*Problem to solve*
For this task, copy all of the data below exactly and skip the pictures.

*Information given*
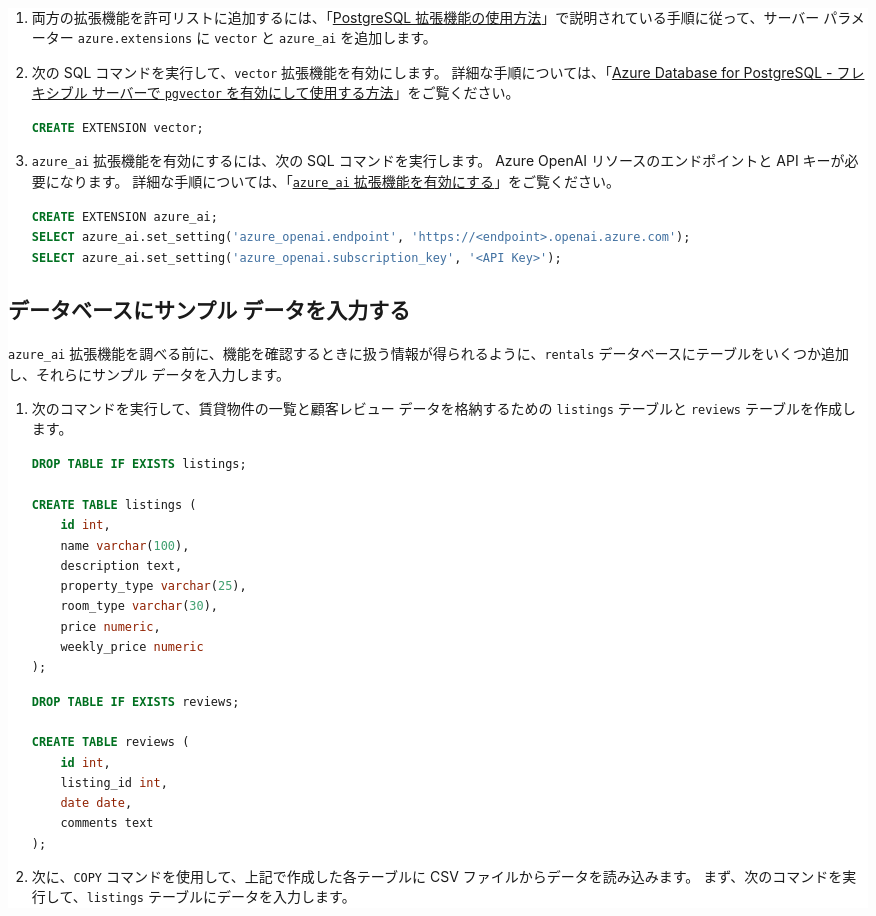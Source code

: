 1. 両方の拡張機能を許可リストに追加するには、「[PostgreSQL 拡張機能の使用方法](https://learn.microsoft.com/en-us/azure/postgresql/flexible-server/concepts-extensions#how-to-use-postgresql-extensions)」で説明されている手順に従って、サーバー パラメーター `azure.extensions` に `vector` と `azure_ai` を追加します。

2. 次の SQL コマンドを実行して、`vector` 拡張機能を有効にします。 詳細な手順については、「[Azure Database for PostgreSQL - フレキシブル サーバーで `pgvector` を有効にして使用する方法](https://learn.microsoft.com/en-us/azure/postgresql/flexible-server/how-to-use-pgvector#enable-extension)」をご覧ください。

    ```sql
    CREATE EXTENSION vector;
    ```

3. `azure_ai` 拡張機能を有効にするには、次の SQL コマンドを実行します。 Azure OpenAI リソースのエンドポイントと API キーが必要になります。 詳細な手順については、「[`azure_ai` 拡張機能を有効にする](https://learn.microsoft.com/en-us/azure/postgresql/flexible-server/generative-ai-azure-overview#enable-the-azure_ai-extension)」をご覧ください。

    ```sql
    CREATE EXTENSION azure_ai;
    SELECT azure_ai.set_setting('azure_openai.endpoint', 'https://<endpoint>.openai.azure.com');
    SELECT azure_ai.set_setting('azure_openai.subscription_key', '<API Key>');
    ```

## データベースにサンプル データを入力する

`azure_ai` 拡張機能を調べる前に、機能を確認するときに扱う情報が得られるように、`rentals` データベースにテーブルをいくつか追加し、それらにサンプル データを入力します。

1. 次のコマンドを実行して、賃貸物件の一覧と顧客レビュー データを格納するための `listings` テーブルと `reviews` テーブルを作成します。

    ```sql
    DROP TABLE IF EXISTS listings;
    
    CREATE TABLE listings (
        id int,
        name varchar(100),
        description text,
        property_type varchar(25),
        room_type varchar(30),
        price numeric,
        weekly_price numeric
    );
    ```

    ```sql
    DROP TABLE IF EXISTS reviews;
    
    CREATE TABLE reviews (
        id int,
        listing_id int, 
        date date,
        comments text
    );
    ```

2. 次に、`COPY` コマンドを使用して、上記で作成した各テーブルに CSV ファイルからデータを読み込みます。 まず、次のコマンドを実行して、`listings` テーブルにデータを入力します。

*Answer to this exercise*
Source code

: 1. 両方の拡張機能を許可リストに追加するには、「[PostgreSQL 拡張機能の使用方法](https://learn.microsoft.com/en-us/azure/postgresql/flexible-server/concepts-extensions#how-to-use-postgresql-extensions)」で説明されている手順に従って、サーバー パラメーター `azure.extensions` に `vector` と `azure_ai` を追加します。

2. 次の SQL コマンドを実行して、`vector` 拡張機能を有効にします。 詳細な手順については、「[Azure Database for PostgreSQL - フレキシブル サーバーで `pgvector` を有効にして使用する方法](https://learn.microsoft.com/en-us/azure/postgresql/flexible-server/how-to-use-pgvector#enable-extension)」をご覧ください。

    ```sql
    CREATE EXTENSION vector;
    ```

3. `azure_ai` 拡張機能を有効にするには、次の SQL コマンドを実行します。 Azure OpenAI リソースのエンドポイントと API キーが必要になります。 詳細な手順については、「[`azure_ai` 拡張機能を有効にする](https://learn.microsoft.com/en-us/azure/postgresql/flexible-server/generative-ai-azure-overview#enable-the-azure_ai-extension)」をご覧ください。

    ```sql
    CREATE EXTENSION azure_ai;
    SELECT azure_ai.set_setting('azure_openai.endpoint', 'https://<endpoint>.openai.azure.com');
    SELECT azure_ai.set_setting('azure_openai.subscription_key', '<API Key>');
    ```

## データベースにサンプル データを入力する

`azure_ai` 拡張機能を調べる前に、機能を確認するときに扱う情報が得られるように、`rentals` データベースにテーブルをいくつか追加し、それらにサンプル データを入力します。

1. 次のコマンドを実行して、賃貸物件の一覧と顧客レビュー データを格納するための `listings` テーブルと `reviews` テーブルを作成します。

    ```sql
    DROP TABLE IF EXISTS listings;
    
    CREATE TABLE listings (
        id int,
        name varchar(100),
        description text,
        property_type varchar(25),
        room_type varchar(30),
        price numeric,
        weekly_price numeric
    );
    ```

    ```sql
    DROP TABLE IF EXISTS reviews;
    
    CREATE TABLE reviews (
        id int,
        listing_id int, 
        date date,
        comments text
    );
    ```

2. 次に、`COPY` コマンドを使用して、上記で作成した各テーブルに CSV ファイルからデータを読み込みます。 まず、次のコマンドを実行して、`listings` テーブルにデータを入力します。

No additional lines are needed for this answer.